4. Effet juridique de rectifications effectuées au titre de la règle 140 CBE
4.1. Distinction entre une rectification et un recours
Dans l'affaire T 425/97, la chambre s'est référée à la décision G 8/95 (JO 1996, 481) relative à la portée de la règle 89 CBE 1973 (désormais règle 140 CBE), selon laquelle on peut considérer que la différence entre un recours et une requête en rectification d'une décision consiste en ce que le premier vise le fond de la décision et la seconde la forme sous laquelle la décision a été exprimée. Dans la décision T 1093/05 (JO 2008, 430), qui a également été rendue avant la décision G 1/10, la chambre a aussi statué en ce sens. Elle a en effet estimé que si une décision de délivrance est erronée, le titulaire du brevet doit vérifier soigneusement au cas par cas quelle est la nature de l'erreur et par quel moyen elle peut être corrigée. Si la décision relative à la délivrance d'un brevet est entachée d'un vice substantiel de procédure, seul un recours peut y remédier.
Dans l'affaire T 1869/12, la chambre a estimé que, si la procédure de délivrance est entachée d'un vice de procédure, une rectification n'est possible qu'en formant un recours contre la décision de délivrance. Une rectification du fascicule du brevet européen publié ou de la décision de délivrance ne peut être admise lorsque ce fascicule correspond à la véritable intention de la division d'examen lorsqu'elle a décidé de délivrer le brevet.
Dans l'affaire T 1869/12, le requérant (demandeur) avait formé un recours contre la décision de la division d'examen de refuser de corriger le fascicule du brevet européen publié. Par le biais d'une rectification de la décision de délivrance, le recours visait à ce que le brevet englobe le jeu de revendications proposé par la division d'examen dans sa notification au titre de la règle 71(3) CBE, mais avec des modifications de fond proposées ultérieurement par le requérant. La chambre a fondé sa décision sur G 1/10 et a indiqué qu'il ne pouvait être fait droit à la demande du requérant, puisqu'il était clair que la division d'examen avait l'intention, comme elle l'avait du reste confirmé, de délivrer le brevet avec les revendications qu'elle avait elle-même proposées. Par conséquent, le requérant aurait dû former un recours contre la décision de délivrer le brevet.

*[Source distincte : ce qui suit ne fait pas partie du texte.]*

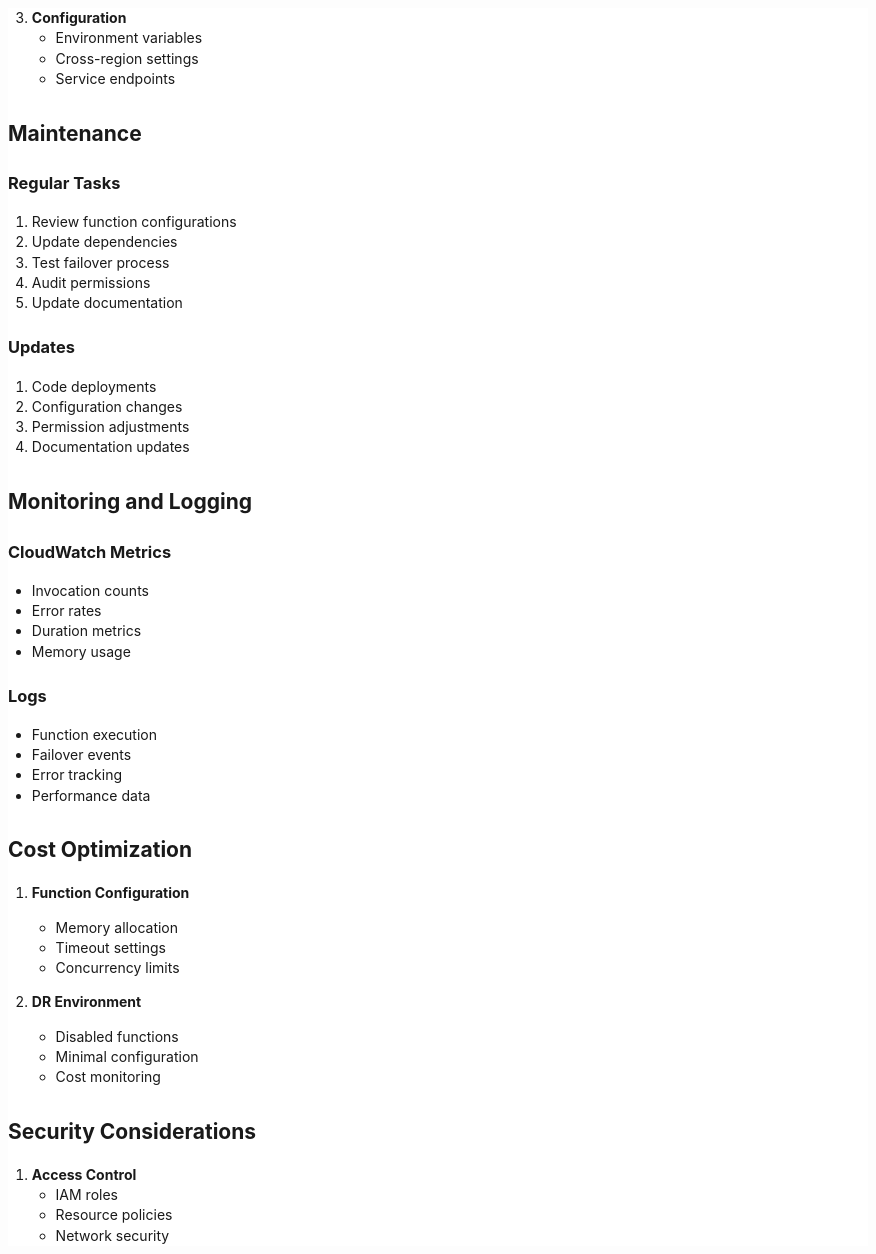 3. **Configuration**
   - Environment variables
   - Cross-region settings
   - Service endpoints

## Maintenance

### Regular Tasks
1. Review function configurations
2. Update dependencies
3. Test failover process
4. Audit permissions
5. Update documentation

### Updates
1. Code deployments
2. Configuration changes
3. Permission adjustments
4. Documentation updates

## Monitoring and Logging

### CloudWatch Metrics
- Invocation counts
- Error rates
- Duration metrics
- Memory usage

### Logs
- Function execution
- Failover events
- Error tracking
- Performance data

## Cost Optimization

1. **Function Configuration**
   - Memory allocation
   - Timeout settings
   - Concurrency limits

2. **DR Environment**
   - Disabled functions
   - Minimal configuration
   - Cost monitoring

## Security Considerations

1. **Access Control**
   - IAM roles
   - Resource policies
   - Network security
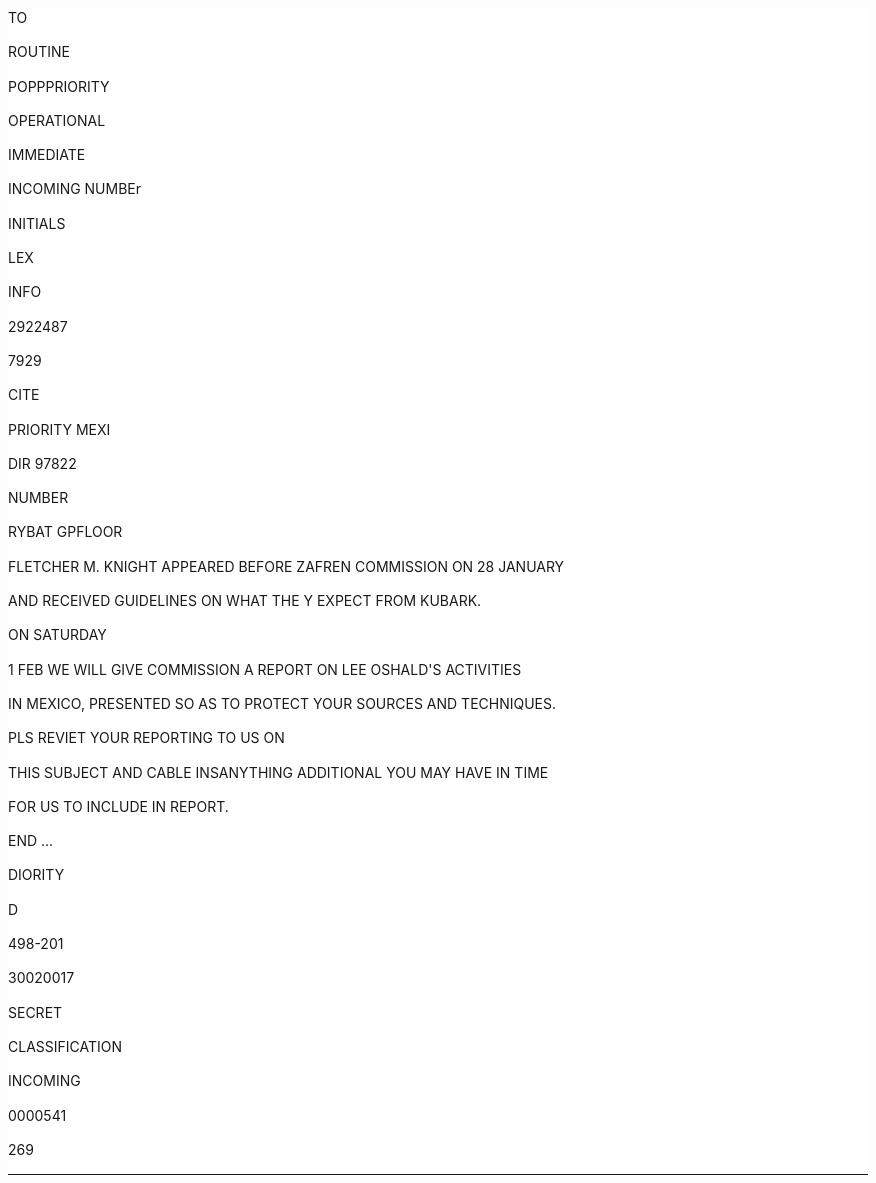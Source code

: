 TO

ROUTINE

POPPPRIORITY

OPERATIONAL

IMMEDIATE

INCOMING NUMBEr

INITIALS

LEX

INFO

2922487

7929

CITE

PRIORITY MEXI

DIR 97822

NUMBER

RYBAT GPFLOOR

FLETCHER M. KNIGHT APPEARED BEFORE ZAFREN COMMISSION ON 28 JANUARY

AND RECEIVED GUIDELINES ON WHAT THE Y EXPECT FROM KUBARK.

ON SATURDAY

1 FEB WE WILL GIVE COMMISSION A REPORT ON LEE OSHALD'S ACTIVITIES

IN MEXICO, PRESENTED SO AS TO PROTECT YOUR SOURCES AND TECHNIQUES.

PLS REVIET YOUR REPORTING TO US ON

THIS SUBJECT AND CABLE INSANYTHING ADDITIONAL YOU MAY HAVE IN TIME

FOR US TO INCLUDE IN REPORT.

END ...

DIORITY

D

498-201

30020017

SECRET

CLASSIFICATION

INCOMING

0000541

269

---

Dans l'affaire T 1558/21, la chambre a considéré, pour les raisons énoncées ci-après, que la décision prononcée lors de la procédure orale de maintenir le brevet dans le texte de la requête subsidiaire 1', laquelle avait été présentée par écrit, ne pouvait être rectifiée a posteriori en vertu des règle 139 CBE et règle 140 CBE. Cette décision ne pouvait être attaquée qu'en formant un recours. La requête subsidiaire 1', présentée par écrit, était devenue partie intégrante de la décision prononcée par la division d'opposition. Il n'était cependant pas possible d'en rectifier les revendications 1 et 8 au titre de la règle 140 CBE, qui permet uniquement de rectifier des erreurs manifestes dans des décisions, telles que des erreurs concernant des données bibliographiques. De plus, la condition exigeant une erreur manifeste, au sens d'une erreur qui soit immédiatement identifiable y compris par un tiers extérieur à l'affaire, n'était pas remplie.